[Data extracted from a collection]
---+---

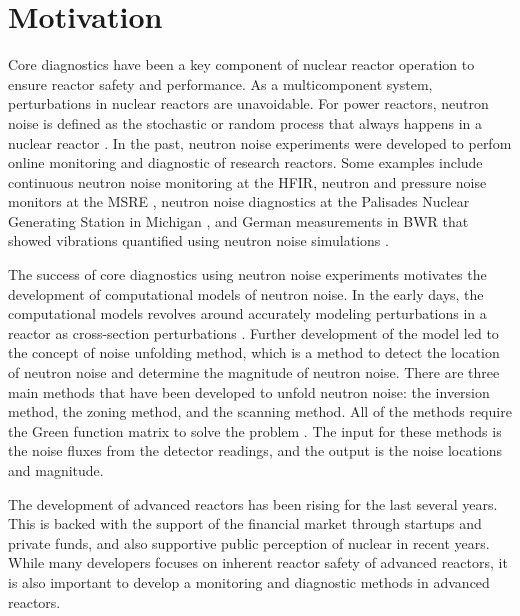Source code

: \label{ch:introduction}

\section{Motivation}

Core diagnostics have been a key component of nuclear reactor operation to ensure reactor safety and performance. As a multicomponent system, perturbations in nuclear reactors are unavoidable. For power reactors, neutron noise is defined as the stochastic or random process that always happens in a nuclear reactor \cite{saitoTheoryPowerReactor1974b}. In the past, neutron noise experiments were developed to perfom online monitoring and diagnostic of research reactors. Some examples include continuous neutron noise monitoring at the \gls*{HFIR}, neutron and pressure noise monitors at the \gls*{MSRE} \cite{fryExperienceReactorMalfunction1971}, neutron noise diagnostics at the Palisades Nuclear Generating Station in Michigan \cite{fryAnalysisNeutrondensityOscillations1975}, and German measurements in \gls*{BWR} that showed vibrations quantified using neutron noise simulations \cite{wachInvestigationJointEffect1974}. 

The success of core diagnostics using neutron noise experiments motivates the development of computational models of neutron noise. In the early days, the computational models revolves around accurately modeling perturbations in a reactor as cross-section perturbations \cite{saitoTheoryPowerReactor1974,saitoTheoryPowerReactor1974a}. Further development of the model led to the concept of noise unfolding method, which is a method to detect the location of neutron noise and determine the magnitude of neutron noise. There are three main methods that have been developed to unfold neutron noise: the inversion method, the zoning method, and the scanning method. All of the methods require the Green function matrix to solve the problem \cite{pazsitNoiseTechniquesNuclear2010}. The input for these methods is the noise fluxes from the detector readings, and the output is the noise locations and magnitude.

The development of advanced reactors has been rising for the last several years. This is backed with the support of the financial market through startups and private funds, and also supportive public perception of nuclear in recent years. While many developers focuses on inherent reactor safety of advanced reactors, it is also important to develop a monitoring and diagnostic methods in advanced reactors.

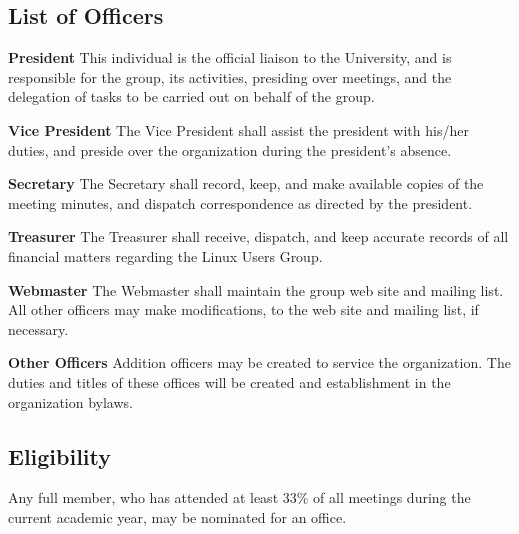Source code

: \documentclass{article}
\begin{document}
\subsection{List of Officers}
\begin{description}
\item{\textbf{President}}
This individual is the official liaison to the University, and is responsible for the group, its activities, presiding over meetings, and the delegation of tasks to be carried out on behalf of the group.
\item{\textbf{Vice President}}
The Vice President shall assist the president with his/her duties, and preside over the organization during the president's absence.
\item{\textbf{Secretary}}
The Secretary shall record, keep, and make available copies of the meeting minutes, and dispatch correspondence as directed by the president.
\item{\textbf{Treasurer}}
The Treasurer shall receive, dispatch, and keep accurate records of all financial matters regarding the Linux Users Group.
\item{\textbf{Webmaster}}
The Webmaster shall maintain the group web site and mailing list.  All other officers may make modifications, to the web site and mailing list, if necessary.
\item{\textbf{Other Officers}}
Addition officers may be created to service the organization. The duties and titles of these offices will be created and establishment in the organization bylaws.
\end{description}
\subsection{Eligibility}
Any full member, who has attended at least 33\% of all meetings during the current academic year, may be nominated for an office.
\end{document}
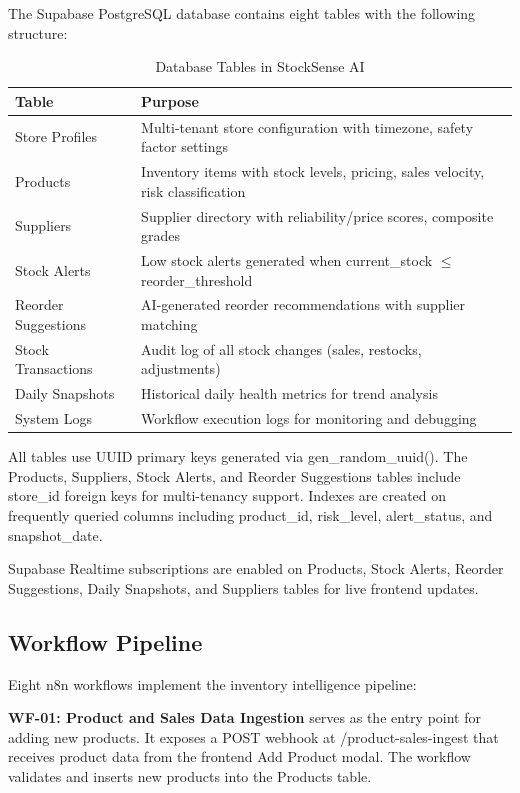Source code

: \documentclass[journal]{IEEEtran}
\begin{document}
The Supabase PostgreSQL database contains eight tables with the following structure:

\begin{table}[htbp]
\centering
\caption{Database Tables in StockSense AI}
\begin{tabular}{p{3cm}p{6cm}}
\toprule
\textbf{Table} & \textbf{Purpose} \\
\midrule
Store Profiles & Multi-tenant store configuration with timezone, safety factor settings \\
Products & Inventory items with stock levels, pricing, sales velocity, risk classification \\
Suppliers & Supplier directory with reliability/price scores, composite grades \\
Stock Alerts & Low stock alerts generated when current\_stock $\leq$ reorder\_threshold \\
Reorder Suggestions & AI-generated reorder recommendations with supplier matching \\
Stock Transactions & Audit log of all stock changes (sales, restocks, adjustments) \\
Daily Snapshots & Historical daily health metrics for trend analysis \\
System Logs & Workflow execution logs for monitoring and debugging \\
\bottomrule
\end{tabular}
\end{table}

All tables use UUID primary keys generated via gen\_random\_uuid(). The Products, Suppliers, Stock Alerts, and Reorder Suggestions tables include store\_id foreign keys for multi-tenancy support. Indexes are created on frequently queried columns including product\_id, risk\_level, alert\_status, and snapshot\_date.

Supabase Realtime subscriptions are enabled on Products, Stock Alerts, Reorder Suggestions, Daily Snapshots, and Suppliers tables for live frontend updates.

\subsection{Workflow Pipeline}

Eight n8n workflows implement the inventory intelligence pipeline:

\textbf{WF-01: Product and Sales Data Ingestion} serves as the entry point for adding new products. It exposes a POST webhook at /product-sales-ingest that receives product data from the frontend Add Product modal. The workflow validates and inserts new products into the Products table.
\end{document}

---+---

## AIM OF THE EXERCISE
All lines carrying the word "documentclass" must be copied from the data above.

## RESULT FOR THIS EXERCISE
: \documentclass{article}
: \documentclass[journal]{IEEEtran}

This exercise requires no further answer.